Erik Satie is acclaimed to be the world’s weirdest, most eccentric composer. He followed a strict routine and rigidly stuck to the specific bizarre time cues for a daily activity. For example, Satie would awake at 7:18am exactly, he would be inspired from 10:23 until 10:47, took to horse back from 1:19pm until 2:53 etcetera. After Satie’s death in 1925, his friends discovered in his apartment, a large collection-amounting over one hundred- lost, or perhaps stolen umbrellas and various other incongruous items. This peculiar man has carved an influence into the world of music today.
His uniqueness and integration of minimalistic music within classical brought a new canvas to musical experimentation paving the way for future century composers. Satie also represents marginal people: growing up in the era of the great composers Mahler and Brahms, Satie and his music appears simplistic and easy. This seemingly degrading trait is what makes Satie so approachable; his works are simplistic with an emotive twist and consist of varied repetition. Usually, shorter in length and usually has a soother, more melodic tone to it.
Satie was born in 1866, Honfleur and returned there, age six, with his brother from two years in Paris after the death of his mother. At the age of thirteen, Satie was sent back to Paris, to attend the ‘Paris Conservatoire of Music’. Here he was undervalued; being named as ‘the laziest student in the conservatoire’, ‘worthless’ and ‘indolent’. Satie however harshly unrecognized at the conservatoire, did have a musical gift. He was already producing music with his stepmother from around the beginning of 1880s. After a two and a half years of attending, Satie was dismissed from the conservatoire. However, Satie persevered and returned, aged 19, to the conservatoire but failing miserably to elevate his music or please the teachers there, Satie found himself on the more physical path of the army. The army life did not warm to Satie at all and the initial hope for a career in it died in a period of a few months with self-inflicted Pneumonia caused by a voluntary freezing outside one night causing a victory dismissal. Satie returned to Paris in 1887 then went on to live in Montmartre to be nearer to his painter friends.
Le Chat Noir
Le Chat Noir could’ve possibly been one of the first Cabaret clubs to exist, opening in 1881. Here, the wayward poets, musicians and artists as such could enjoy entertainment and immediately feedback to the performer by booing or cheering. It was here Satie regained his musical confidence amongst the outcast and peculiar, finally feeling like his individualism was publicly valued. His first performance of Gymnopédie no.1 took place on Le Chat Noir’s stage, which proved very popular amongst the crowd. As well as gaining a value for his music, Satie also became friends with other musicians such as Stravinsky, Debussy and Paganini.
Gymnopédie no. 1
In 1888, after a regain in spirit at Le Chat Noire, Satie composed one of his most well-known pieces: Gymnopédie no.1. The piece was a series of three with the first and third orchestrated by Debussy. Despite its signature simplicity, Gymnopédie no.1 is remarkably profound and deeply emotional. Its melody is almost hypnotic and has a sense of timelessness, an element in many of Satie’s pieces. The piece doesn’t particularly develop strongly, creating a mesmerizing circular movement. This was a contemporary technique compared to the 19th century method of enhancing music to create a stronger sense of dialogue and gripping emotion. Satie’s circular formation almost creates a realm of a universe itself, lodging the listener into it as a planet on a rotating axis.

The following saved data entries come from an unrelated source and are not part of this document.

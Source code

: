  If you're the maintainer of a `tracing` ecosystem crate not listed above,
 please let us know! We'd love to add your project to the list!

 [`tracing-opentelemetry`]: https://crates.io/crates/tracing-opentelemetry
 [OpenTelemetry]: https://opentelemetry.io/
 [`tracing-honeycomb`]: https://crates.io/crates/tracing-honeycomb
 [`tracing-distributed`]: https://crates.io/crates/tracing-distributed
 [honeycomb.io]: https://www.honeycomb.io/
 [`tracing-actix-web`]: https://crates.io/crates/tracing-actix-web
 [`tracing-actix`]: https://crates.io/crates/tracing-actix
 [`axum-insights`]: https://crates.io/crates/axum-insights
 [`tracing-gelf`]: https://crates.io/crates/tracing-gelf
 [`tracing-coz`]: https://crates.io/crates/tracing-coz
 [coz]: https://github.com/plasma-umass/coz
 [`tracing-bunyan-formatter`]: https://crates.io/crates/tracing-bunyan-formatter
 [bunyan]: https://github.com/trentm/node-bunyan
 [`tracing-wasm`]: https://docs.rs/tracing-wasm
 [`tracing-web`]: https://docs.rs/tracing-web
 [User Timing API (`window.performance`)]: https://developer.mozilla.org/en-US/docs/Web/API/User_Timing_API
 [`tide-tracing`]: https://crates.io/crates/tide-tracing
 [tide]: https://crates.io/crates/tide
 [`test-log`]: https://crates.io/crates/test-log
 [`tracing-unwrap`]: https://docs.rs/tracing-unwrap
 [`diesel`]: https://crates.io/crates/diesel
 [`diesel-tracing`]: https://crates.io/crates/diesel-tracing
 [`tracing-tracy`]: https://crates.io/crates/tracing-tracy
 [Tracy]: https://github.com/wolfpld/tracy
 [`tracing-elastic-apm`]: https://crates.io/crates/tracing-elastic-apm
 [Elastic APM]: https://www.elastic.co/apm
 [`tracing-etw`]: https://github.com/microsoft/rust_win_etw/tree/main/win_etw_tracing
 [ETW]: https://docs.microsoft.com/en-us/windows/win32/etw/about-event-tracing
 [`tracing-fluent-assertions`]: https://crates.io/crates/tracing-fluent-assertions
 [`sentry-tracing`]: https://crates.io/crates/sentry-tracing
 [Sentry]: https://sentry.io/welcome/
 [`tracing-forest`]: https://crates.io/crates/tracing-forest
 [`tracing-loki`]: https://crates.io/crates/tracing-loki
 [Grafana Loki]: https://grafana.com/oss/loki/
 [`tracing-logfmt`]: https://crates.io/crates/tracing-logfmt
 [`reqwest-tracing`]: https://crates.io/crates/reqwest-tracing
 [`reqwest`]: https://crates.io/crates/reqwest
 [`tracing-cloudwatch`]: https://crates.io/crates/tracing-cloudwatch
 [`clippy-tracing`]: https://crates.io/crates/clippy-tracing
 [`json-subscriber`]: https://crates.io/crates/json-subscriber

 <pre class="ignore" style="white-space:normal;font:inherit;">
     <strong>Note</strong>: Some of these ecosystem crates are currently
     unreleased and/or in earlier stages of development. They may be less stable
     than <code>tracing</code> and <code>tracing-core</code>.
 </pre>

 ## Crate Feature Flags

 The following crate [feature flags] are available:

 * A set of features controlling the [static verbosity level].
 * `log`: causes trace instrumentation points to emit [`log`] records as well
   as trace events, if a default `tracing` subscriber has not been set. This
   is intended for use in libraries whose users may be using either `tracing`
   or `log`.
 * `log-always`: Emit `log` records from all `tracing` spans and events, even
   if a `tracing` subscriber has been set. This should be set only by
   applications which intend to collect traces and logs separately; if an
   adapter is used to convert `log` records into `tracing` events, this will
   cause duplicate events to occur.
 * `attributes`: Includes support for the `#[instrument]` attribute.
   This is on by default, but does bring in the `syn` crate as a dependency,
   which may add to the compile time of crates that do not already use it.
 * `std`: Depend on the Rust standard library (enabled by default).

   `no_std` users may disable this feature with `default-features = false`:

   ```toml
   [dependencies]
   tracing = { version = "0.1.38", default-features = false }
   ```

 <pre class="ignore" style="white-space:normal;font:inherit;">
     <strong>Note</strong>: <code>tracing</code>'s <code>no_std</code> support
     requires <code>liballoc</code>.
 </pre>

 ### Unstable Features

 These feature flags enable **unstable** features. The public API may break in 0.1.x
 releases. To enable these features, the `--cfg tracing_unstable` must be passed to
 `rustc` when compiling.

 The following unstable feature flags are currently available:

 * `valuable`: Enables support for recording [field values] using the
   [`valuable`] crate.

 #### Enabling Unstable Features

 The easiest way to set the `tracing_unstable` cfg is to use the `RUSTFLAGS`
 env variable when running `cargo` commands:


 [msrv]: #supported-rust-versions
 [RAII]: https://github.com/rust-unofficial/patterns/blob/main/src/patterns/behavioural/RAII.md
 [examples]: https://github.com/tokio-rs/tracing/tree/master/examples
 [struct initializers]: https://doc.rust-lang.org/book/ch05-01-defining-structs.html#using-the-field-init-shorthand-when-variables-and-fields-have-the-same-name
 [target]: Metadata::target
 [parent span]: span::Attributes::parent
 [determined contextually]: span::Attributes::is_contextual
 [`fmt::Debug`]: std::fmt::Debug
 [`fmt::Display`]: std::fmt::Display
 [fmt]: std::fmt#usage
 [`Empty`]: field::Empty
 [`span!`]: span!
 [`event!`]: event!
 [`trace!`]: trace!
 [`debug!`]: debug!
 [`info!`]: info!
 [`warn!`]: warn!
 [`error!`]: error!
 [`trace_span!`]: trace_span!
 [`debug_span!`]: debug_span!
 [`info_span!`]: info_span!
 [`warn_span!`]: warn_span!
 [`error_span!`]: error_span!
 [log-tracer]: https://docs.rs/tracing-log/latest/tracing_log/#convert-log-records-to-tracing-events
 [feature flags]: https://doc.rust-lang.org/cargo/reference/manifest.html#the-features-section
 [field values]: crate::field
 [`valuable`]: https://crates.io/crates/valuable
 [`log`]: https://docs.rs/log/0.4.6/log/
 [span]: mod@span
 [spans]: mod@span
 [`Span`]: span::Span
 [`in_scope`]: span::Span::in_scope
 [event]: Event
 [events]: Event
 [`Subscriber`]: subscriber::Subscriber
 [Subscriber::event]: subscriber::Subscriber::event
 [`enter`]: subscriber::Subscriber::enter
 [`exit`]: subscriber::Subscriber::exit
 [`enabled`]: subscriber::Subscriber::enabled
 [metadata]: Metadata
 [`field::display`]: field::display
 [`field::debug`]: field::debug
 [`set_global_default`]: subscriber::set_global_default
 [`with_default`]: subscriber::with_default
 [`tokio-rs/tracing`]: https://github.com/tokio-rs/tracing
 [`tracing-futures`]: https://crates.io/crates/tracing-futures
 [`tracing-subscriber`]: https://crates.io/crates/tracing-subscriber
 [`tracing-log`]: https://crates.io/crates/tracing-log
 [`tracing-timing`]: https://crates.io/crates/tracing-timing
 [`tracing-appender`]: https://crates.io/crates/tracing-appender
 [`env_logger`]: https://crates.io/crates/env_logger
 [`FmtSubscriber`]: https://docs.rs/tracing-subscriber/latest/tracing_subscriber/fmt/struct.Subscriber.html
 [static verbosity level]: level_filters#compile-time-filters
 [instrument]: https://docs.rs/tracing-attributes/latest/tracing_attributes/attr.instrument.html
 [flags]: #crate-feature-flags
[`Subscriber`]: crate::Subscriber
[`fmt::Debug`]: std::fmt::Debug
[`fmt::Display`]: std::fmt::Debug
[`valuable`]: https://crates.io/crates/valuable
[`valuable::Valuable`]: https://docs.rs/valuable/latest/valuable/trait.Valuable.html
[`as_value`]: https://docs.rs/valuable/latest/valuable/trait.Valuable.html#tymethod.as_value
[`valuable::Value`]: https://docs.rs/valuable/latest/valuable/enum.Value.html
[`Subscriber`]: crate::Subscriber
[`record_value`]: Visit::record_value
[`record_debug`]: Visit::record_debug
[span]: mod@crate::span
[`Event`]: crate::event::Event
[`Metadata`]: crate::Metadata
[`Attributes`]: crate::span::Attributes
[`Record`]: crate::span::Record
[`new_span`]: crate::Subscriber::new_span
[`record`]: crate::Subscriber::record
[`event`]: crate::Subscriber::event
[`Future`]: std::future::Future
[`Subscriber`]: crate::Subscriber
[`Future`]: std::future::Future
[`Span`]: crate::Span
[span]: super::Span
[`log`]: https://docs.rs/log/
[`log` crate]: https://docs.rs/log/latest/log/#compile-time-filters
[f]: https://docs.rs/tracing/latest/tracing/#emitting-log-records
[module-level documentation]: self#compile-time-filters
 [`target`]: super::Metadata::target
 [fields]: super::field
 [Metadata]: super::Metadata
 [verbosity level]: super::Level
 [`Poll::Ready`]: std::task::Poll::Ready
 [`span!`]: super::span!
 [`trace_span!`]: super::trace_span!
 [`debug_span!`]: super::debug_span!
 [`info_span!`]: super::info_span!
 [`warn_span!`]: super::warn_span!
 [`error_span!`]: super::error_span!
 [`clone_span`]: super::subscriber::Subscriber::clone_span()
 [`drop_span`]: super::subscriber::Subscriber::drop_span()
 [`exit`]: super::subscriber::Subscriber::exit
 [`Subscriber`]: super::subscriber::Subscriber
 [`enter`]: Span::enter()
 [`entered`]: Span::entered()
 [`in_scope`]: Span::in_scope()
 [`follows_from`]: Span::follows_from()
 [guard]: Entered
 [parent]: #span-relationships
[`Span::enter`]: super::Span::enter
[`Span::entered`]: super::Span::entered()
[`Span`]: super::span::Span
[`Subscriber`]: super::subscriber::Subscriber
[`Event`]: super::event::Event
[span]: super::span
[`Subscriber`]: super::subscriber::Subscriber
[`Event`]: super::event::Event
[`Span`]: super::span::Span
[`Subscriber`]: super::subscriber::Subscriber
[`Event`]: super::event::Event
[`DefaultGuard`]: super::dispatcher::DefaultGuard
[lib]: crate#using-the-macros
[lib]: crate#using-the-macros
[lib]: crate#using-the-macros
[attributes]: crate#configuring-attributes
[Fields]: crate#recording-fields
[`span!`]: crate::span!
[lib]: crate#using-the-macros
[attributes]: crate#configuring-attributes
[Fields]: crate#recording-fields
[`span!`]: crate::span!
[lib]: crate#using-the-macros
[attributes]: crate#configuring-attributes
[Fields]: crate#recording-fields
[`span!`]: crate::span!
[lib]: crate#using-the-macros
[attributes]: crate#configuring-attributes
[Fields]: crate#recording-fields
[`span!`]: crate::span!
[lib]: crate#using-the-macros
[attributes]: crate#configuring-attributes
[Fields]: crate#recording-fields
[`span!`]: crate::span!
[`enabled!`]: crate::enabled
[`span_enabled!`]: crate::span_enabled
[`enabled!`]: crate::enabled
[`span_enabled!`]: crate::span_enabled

Composed in 1893, Satie instructed this piece to be played 840 times before performance in complete silence and severe immobility. A reason towards these obscure directions was to overcome boredom. Satie believed to defeat boredom one must immerse themselves in it. After a long duration of time, the person would become so bored by the process they would forget the dullness and monotony therefore un-bored! Here is the 840 repetitions of vexations.
Satie had a passion for the duration and intensity of sounds which he used his phonometer for (a device used for measuring the concentration of a sound). Satie would sit for hours measuring the works of Beethoven, Verdi etcetera.
In 1898, poverty drove Satie out of his Monmartre home and into an economical rented room in an impoverish Paris sub-urb. Satie was to be seen tapping a drainpipe with his cane outside his housing complex and explaining aloud the different sounds produced. These explanations would sometimes last until around midnight, upsetting the other residents of the building who would sometimes throw vases of water at him to silence him. The years of 1898 and beyond were Satie’s years of desolation. At the age of 39, Satie became despairingly uninspired and questioned whether or not he had a musical gift in the first place. Satie thought God was to blame at the loss of musical gift and failings at composition. He disagreed that God was the ‘good Lord’ and instead a ‘a dirty old man’ who hid behind his power. Instead of music, Satie took up studying counterpart- a study musicians commonly turn to during a musical blank.
In 1917, overcoming his musical block, Satie collaborated with Pablo Picasso in a ballet which was one of the most offensive scandals of pre-war France.
In 1924, Satie composed his final piece of music for the ballet: ‘Relâche’.